Provided material below:
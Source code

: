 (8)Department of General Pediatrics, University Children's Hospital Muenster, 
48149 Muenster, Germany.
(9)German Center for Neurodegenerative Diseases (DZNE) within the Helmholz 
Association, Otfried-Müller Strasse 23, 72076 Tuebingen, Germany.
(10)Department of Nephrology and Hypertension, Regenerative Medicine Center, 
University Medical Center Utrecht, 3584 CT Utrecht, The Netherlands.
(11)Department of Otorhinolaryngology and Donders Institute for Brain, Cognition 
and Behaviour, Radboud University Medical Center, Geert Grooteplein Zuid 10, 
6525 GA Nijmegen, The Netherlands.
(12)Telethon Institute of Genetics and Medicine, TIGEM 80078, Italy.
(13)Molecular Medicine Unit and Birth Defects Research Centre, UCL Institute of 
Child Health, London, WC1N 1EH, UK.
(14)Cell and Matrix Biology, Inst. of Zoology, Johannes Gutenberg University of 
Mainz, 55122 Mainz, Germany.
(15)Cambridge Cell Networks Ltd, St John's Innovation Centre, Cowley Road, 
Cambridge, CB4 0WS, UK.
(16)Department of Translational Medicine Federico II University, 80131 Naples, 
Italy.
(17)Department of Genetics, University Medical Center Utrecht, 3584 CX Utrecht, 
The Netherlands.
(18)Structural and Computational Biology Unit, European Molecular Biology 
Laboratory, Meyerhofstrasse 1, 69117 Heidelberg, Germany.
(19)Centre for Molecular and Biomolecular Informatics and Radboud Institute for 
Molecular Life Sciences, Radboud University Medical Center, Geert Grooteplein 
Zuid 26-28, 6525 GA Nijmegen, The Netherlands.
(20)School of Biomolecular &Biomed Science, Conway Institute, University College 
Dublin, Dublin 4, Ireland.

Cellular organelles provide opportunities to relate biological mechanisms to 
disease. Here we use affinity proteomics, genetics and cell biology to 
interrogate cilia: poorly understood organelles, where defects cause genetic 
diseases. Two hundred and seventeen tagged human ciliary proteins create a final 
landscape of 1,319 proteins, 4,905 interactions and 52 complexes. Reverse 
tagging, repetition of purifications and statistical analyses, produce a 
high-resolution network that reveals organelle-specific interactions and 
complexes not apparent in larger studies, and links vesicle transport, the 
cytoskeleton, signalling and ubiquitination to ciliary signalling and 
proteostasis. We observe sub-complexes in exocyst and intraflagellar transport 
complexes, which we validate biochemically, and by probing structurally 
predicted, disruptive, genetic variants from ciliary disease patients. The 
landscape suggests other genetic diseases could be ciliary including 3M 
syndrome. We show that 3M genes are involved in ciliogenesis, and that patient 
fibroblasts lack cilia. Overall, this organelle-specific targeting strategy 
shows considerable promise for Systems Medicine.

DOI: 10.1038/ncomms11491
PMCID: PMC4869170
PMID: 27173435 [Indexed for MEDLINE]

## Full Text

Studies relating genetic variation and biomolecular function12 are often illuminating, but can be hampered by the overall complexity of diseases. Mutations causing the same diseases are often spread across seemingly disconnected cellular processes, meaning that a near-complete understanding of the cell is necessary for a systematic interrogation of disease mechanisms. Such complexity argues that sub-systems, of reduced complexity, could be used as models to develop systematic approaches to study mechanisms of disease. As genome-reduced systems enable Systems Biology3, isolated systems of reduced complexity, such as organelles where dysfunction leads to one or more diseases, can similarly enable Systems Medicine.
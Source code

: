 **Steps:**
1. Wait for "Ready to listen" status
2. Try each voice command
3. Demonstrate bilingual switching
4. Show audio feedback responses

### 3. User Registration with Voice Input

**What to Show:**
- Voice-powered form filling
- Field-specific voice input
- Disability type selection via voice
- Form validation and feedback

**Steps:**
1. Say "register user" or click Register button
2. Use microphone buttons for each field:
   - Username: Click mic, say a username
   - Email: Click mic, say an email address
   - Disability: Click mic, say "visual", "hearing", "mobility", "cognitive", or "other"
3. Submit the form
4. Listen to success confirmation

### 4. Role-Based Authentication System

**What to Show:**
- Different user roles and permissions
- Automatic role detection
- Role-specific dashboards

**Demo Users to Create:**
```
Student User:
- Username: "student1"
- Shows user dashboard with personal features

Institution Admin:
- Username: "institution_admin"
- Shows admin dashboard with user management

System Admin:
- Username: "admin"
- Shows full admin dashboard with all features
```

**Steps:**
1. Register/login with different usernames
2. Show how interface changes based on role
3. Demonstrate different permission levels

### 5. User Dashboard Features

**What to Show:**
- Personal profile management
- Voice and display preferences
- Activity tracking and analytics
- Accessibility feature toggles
End of Provided material.
*Aim of the task*: Could you return the complete listing, word for word?

*Written solution*:
Source code

: (8)Department of General Pediatrics, University Children's Hospital Muenster, 
48149 Muenster, Germany.
(9)German Center for Neurodegenerative Diseases (DZNE) within the Helmholz 
Association, Otfried-Müller Strasse 23, 72076 Tuebingen, Germany.
(10)Department of Nephrology and Hypertension, Regenerative Medicine Center, 
University Medical Center Utrecht, 3584 CT Utrecht, The Netherlands.
(11)Department of Otorhinolaryngology and Donders Institute for Brain, Cognition 
and Behaviour, Radboud University Medical Center, Geert Grooteplein Zuid 10, 
6525 GA Nijmegen, The Netherlands.
(12)Telethon Institute of Genetics and Medicine, TIGEM 80078, Italy.
(13)Molecular Medicine Unit and Birth Defects Research Centre, UCL Institute of 
Child Health, London, WC1N 1EH, UK.
(14)Cell and Matrix Biology, Inst. of Zoology, Johannes Gutenberg University of 
Mainz, 55122 Mainz, Germany.
(15)Cambridge Cell Networks Ltd, St John's Innovation Centre, Cowley Road, 
Cambridge, CB4 0WS, UK.
(16)Department of Translational Medicine Federico II University, 80131 Naples, 
Italy.
(17)Department of Genetics, University Medical Center Utrecht, 3584 CX Utrecht, 
The Netherlands.
(18)Structural and Computational Biology Unit, European Molecular Biology 
Laboratory, Meyerhofstrasse 1, 69117 Heidelberg, Germany.
(19)Centre for Molecular and Biomolecular Informatics and Radboud Institute for 
Molecular Life Sciences, Radboud University Medical Center, Geert Grooteplein 
Zuid 26-28, 6525 GA Nijmegen, The Netherlands.
(20)School of Biomolecular &Biomed Science, Conway Institute, University College 
Dublin, Dublin 4, Ireland.

Cellular organelles provide opportunities to relate biological mechanisms to 
disease. Here we use affinity proteomics, genetics and cell biology to 
interrogate cilia: poorly understood organelles, where defects cause genetic 
diseases. Two hundred and seventeen tagged human ciliary proteins create a final 
landscape of 1,319 proteins, 4,905 interactions and 52 complexes. Reverse 
tagging, repetition of purifications and statistical analyses, produce a 
high-resolution network that reveals organelle-specific interactions and 
complexes not apparent in larger studies, and links vesicle transport, the 
cytoskeleton, signalling and ubiquitination to ciliary signalling and 
proteostasis. We observe sub-complexes in exocyst and intraflagellar transport 
complexes, which we validate biochemically, and by probing structurally 
predicted, disruptive, genetic variants from ciliary disease patients. The 
landscape suggests other genetic diseases could be ciliary including 3M 
syndrome. We show that 3M genes are involved in ciliogenesis, and that patient 
fibroblasts lack cilia. Overall, this organelle-specific targeting strategy 
shows considerable promise for Systems Medicine.

DOI: 10.1038/ncomms11491
PMCID: PMC4869170
PMID: 27173435 [Indexed for MEDLINE]

## Full Text

Studies relating genetic variation and biomolecular function12 are often illuminating, but can be hampered by the overall complexity of diseases. Mutations causing the same diseases are often spread across seemingly disconnected cellular processes, meaning that a near-complete understanding of the cell is necessary for a systematic interrogation of disease mechanisms. Such complexity argues that sub-systems, of reduced complexity, could be used as models to develop systematic approaches to study mechanisms of disease. As genome-reduced systems enable Systems Biology3, isolated systems of reduced complexity, such as organelles where dysfunction leads to one or more diseases, can similarly enable Systems Medicine.
Source code

: **Steps:**
1. Wait for "Ready to listen" status
2. Try each voice command
3. Demonstrate bilingual switching
4. Show audio feedback responses

### 3. User Registration with Voice Input

**What to Show:**
- Voice-powered form filling
- Field-specific voice input
- Disability type selection via voice
- Form validation and feedback

**Steps:**
1. Say "register user" or click Register button
2. Use microphone buttons for each field:
   - Username: Click mic, say a username
   - Email: Click mic, say an email address
   - Disability: Click mic, say "visual", "hearing", "mobility", "cognitive", or "other"
3. Submit the form
4. Listen to success confirmation

### 4. Role-Based Authentication System

**What to Show:**
- Different user roles and permissions
- Automatic role detection
- Role-specific dashboards

**Demo Users to Create:**
```
Student User:
- Username: "student1"
- Shows user dashboard with personal features

Institution Admin:
- Username: "institution_admin"
- Shows admin dashboard with user management

System Admin:
- Username: "admin"
- Shows full admin dashboard with all features
```

**Steps:**
1. Register/login with different usernames
2. Show how interface changes based on role
3. Demonstrate different permission levels

### 5. User Dashboard Features

**What to Show:**
- Personal profile management
- Voice and display preferences
- Activity tracking and analytics
- Accessibility feature toggles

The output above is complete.